Solutions
(1) We want to return one of the elements of upper_limits
. Which element we return is dynamically determined by findIntarval
, except we need to add 1 to return the upper limit (otherwise the lower limit is returned).
upper_limits[findInterval(0, upper_limits) + 1]
[1] 1
(2) The problem reduces to finding out if findInterval
is vectorized. We simply feed a vector, 1:5
in this example, to findInterval
and make sure that it returns a vector.
upper_limits[findInterval(1:5, upper_limits) + 1]
[1] 3.0 3.0 4.5 4.5 6.0
(3) Once we have the logic figured out, wrapping it into a neat function is usually the easy part.
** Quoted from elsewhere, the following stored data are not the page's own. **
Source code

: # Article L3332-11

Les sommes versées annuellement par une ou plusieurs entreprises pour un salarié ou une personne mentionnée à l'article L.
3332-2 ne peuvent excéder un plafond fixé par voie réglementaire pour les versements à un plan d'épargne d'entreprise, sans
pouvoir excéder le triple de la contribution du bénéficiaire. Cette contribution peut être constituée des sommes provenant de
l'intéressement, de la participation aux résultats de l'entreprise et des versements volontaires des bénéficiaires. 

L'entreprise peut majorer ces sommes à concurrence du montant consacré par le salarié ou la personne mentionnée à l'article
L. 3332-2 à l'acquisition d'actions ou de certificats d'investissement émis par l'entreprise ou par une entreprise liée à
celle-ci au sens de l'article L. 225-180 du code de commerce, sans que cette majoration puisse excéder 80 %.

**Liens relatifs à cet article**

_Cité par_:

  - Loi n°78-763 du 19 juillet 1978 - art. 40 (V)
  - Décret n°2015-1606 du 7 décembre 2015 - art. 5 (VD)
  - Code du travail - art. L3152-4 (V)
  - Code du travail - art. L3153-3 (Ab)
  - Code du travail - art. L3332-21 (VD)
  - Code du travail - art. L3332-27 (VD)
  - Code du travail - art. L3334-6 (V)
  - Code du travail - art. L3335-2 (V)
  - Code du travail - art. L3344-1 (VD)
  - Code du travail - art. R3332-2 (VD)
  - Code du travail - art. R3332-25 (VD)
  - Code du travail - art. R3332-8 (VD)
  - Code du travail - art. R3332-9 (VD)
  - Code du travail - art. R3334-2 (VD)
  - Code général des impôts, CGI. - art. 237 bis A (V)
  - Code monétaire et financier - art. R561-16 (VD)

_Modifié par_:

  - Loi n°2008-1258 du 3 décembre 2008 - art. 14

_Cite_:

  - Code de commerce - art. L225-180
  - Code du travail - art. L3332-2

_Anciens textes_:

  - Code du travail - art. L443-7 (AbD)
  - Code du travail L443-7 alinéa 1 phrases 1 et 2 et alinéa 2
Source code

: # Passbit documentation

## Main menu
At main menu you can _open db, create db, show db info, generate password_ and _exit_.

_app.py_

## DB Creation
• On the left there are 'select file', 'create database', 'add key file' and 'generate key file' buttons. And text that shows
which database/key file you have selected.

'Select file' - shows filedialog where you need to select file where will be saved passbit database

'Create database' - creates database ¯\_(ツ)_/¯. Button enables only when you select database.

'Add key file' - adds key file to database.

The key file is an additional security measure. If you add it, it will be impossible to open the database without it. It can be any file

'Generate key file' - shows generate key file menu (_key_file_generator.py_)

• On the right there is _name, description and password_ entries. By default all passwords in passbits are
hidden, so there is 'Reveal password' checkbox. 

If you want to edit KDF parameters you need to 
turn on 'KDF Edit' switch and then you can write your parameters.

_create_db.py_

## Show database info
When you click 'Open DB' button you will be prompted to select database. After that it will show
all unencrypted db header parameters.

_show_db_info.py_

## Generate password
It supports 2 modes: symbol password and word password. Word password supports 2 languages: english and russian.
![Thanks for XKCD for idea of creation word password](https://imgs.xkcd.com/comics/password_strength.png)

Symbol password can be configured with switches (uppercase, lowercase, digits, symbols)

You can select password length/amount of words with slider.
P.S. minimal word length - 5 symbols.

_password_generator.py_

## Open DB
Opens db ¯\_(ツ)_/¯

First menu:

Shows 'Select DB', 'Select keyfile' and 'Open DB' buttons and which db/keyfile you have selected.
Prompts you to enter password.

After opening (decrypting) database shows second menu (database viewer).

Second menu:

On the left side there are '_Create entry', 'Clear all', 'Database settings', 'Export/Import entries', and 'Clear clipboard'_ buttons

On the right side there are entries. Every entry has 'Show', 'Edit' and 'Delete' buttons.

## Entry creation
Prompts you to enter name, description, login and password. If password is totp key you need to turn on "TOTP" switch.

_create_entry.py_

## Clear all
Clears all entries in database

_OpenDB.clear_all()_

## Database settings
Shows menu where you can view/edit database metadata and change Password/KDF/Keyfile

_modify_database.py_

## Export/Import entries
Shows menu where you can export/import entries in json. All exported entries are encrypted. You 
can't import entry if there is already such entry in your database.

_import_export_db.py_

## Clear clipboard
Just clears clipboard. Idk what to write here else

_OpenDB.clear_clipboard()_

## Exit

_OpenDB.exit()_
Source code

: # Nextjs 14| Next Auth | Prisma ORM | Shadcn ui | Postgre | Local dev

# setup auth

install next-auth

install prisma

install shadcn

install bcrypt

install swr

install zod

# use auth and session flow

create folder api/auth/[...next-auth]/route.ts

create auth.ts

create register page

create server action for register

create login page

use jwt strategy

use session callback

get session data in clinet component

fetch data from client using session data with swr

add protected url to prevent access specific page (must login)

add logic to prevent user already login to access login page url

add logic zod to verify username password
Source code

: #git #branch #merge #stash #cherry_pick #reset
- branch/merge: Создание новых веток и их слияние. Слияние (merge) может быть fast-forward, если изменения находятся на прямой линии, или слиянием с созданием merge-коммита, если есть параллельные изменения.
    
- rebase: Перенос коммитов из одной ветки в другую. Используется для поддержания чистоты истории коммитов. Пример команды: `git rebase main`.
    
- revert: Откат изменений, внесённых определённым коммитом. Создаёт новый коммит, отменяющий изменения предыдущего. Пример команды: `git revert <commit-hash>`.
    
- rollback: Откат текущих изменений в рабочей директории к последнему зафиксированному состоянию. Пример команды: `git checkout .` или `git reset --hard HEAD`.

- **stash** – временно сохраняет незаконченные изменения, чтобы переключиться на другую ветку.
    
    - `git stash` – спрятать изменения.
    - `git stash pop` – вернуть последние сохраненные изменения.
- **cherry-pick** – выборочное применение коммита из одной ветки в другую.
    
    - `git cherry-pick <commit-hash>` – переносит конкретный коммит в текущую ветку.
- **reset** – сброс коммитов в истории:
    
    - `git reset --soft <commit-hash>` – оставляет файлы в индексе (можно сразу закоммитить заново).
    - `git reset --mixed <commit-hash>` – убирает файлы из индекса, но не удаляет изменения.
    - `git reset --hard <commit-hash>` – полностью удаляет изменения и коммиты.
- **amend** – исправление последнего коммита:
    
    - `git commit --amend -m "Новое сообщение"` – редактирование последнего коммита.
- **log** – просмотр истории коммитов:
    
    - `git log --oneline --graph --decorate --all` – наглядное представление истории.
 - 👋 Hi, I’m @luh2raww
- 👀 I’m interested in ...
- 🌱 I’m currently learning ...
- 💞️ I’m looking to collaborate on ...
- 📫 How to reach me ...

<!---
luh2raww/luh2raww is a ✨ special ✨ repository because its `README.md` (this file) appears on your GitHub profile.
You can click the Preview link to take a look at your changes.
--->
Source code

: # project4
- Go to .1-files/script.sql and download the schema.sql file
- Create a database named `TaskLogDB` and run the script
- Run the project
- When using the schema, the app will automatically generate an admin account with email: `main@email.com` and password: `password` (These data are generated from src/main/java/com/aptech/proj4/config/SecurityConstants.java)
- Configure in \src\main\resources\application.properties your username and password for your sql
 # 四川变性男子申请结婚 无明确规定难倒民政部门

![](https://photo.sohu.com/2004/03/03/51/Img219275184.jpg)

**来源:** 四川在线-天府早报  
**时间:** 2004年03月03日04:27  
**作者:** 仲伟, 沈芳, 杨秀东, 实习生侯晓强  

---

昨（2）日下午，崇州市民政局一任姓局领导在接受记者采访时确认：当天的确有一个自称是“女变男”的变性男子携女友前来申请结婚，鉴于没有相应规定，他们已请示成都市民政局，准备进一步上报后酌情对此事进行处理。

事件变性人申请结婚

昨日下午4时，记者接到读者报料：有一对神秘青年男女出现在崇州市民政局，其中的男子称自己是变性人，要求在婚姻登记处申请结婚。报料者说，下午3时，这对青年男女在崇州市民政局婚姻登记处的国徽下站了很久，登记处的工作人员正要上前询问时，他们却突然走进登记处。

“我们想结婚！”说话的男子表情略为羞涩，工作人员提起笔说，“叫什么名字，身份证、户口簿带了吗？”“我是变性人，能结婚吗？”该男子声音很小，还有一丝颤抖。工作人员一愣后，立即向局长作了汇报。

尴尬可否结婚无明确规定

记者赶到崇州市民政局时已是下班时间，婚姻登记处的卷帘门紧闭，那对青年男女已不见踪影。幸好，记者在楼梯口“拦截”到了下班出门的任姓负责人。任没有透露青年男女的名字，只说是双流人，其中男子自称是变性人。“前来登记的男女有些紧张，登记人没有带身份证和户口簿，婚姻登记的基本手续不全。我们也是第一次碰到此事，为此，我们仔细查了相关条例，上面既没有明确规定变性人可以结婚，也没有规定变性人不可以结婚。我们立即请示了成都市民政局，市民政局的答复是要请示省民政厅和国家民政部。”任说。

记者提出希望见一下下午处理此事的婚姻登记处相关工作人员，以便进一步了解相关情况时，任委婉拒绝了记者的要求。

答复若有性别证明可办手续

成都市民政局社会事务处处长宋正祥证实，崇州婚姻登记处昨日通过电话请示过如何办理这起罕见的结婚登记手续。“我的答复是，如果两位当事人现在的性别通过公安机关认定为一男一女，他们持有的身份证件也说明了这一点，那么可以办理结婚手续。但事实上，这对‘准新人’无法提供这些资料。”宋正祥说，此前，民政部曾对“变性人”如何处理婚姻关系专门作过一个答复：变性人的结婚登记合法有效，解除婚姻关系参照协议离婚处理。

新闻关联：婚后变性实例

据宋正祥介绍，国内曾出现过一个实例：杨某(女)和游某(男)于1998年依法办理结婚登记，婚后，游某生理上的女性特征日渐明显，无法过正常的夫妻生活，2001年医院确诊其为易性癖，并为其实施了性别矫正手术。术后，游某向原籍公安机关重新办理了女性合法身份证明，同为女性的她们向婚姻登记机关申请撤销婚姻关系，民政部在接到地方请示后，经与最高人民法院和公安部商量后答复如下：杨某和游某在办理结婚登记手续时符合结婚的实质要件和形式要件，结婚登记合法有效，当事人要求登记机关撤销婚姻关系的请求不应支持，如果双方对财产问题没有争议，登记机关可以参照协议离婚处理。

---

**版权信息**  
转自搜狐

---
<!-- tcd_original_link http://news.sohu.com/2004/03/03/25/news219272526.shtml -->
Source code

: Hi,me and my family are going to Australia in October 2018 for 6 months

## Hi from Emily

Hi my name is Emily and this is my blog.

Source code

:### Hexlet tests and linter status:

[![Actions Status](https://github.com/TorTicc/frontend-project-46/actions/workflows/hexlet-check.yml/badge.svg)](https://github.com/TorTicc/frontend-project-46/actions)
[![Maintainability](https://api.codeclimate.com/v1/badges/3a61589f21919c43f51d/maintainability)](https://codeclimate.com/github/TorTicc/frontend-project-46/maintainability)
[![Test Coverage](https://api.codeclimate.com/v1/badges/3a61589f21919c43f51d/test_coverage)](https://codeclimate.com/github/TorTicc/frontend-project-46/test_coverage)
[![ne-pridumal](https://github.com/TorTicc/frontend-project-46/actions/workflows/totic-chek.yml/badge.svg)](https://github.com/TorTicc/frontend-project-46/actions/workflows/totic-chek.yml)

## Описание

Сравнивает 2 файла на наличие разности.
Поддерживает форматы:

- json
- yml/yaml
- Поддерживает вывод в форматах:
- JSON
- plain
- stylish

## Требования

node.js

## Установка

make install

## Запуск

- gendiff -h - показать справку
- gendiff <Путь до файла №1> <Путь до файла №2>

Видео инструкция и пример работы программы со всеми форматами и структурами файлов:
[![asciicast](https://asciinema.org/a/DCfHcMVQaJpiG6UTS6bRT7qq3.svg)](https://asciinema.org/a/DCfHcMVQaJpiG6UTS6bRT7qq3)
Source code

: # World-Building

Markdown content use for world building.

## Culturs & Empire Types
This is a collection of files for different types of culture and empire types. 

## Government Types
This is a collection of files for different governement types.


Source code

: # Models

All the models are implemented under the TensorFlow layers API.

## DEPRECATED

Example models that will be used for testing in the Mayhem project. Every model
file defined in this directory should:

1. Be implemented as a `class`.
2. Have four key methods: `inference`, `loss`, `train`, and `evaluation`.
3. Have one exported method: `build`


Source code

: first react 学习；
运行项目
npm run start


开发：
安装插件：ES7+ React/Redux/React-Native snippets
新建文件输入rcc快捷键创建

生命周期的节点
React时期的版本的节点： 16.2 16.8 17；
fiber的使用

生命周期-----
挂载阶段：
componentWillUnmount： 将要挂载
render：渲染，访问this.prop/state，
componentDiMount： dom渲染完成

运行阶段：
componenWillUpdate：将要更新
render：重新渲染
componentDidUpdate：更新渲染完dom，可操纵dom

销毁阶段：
Here the function will default to using upper_limit
unless otherwise specified.
round.up.fare <- function(x, ul = upper_limits) {
upper_limits[findInterval(x, upper_limits) + 1]
}
sample_of_fares <- c(.55, 2.33, 4, 6.99, 15.20, 18, 23, 44)
round.up.fare(sample_of_fares)
[1] 1.0 3.0 4.5 10.0 NA NA NA NA
(4) Just replace tip_if_heads = rnorm(nrow(nyc_taxi), mean = fare_amount * 0.20, sd = .25)
with tip_if_heads = round.up.fare(fare_amount, fare_intervals) - fare_amount
and rerun the whole code chunk and the one after it for recreating the plot.
nyc_taxi <- mutate(nyc_taxi,
toss_coin = rbinom(nrow(nyc_taxi), 1, p = .95), # toss a coin
tip_if_heads = round.up.fare(fare_amount, fare_intervals) - fare_amount,
tip_if_tails = 0, # if tails don't tip
tip_amount =
ifelse(payment_type == 'cash',
ifelse(toss_coin, tip_if_heads, tip_if_tails), # when payment method is cash apply the above rule
ifelse(payment_type == 'card', tip_amount, NA)), # otherwise just use the data we have
tip_percent = as.integer(tip_amount / (tip_amount + fare_amount) * 100), # recalculate tip percentage
toss_coin = NULL, # drop variables we no longer need
tip_if_heads = NULL,
tip_if_tails = NULL)
library(ggplot2)
ggplot(data = nyc_taxi) +
geom_histogram(aes(x = tip_percent), binwidth = 1) + # show a separate bar for each percentage
facet_grid(payment_type ~ ., scales = "free") + # break up by payment type and allow different scales for 'y-axis'
xlim(c(-1, 31)) # only show tipping percentages between 0 and 30
It shouldn't be surprising that the rounding behavior results in a histogram with certain gaps between the bars, especially between the numbers 10 and 20.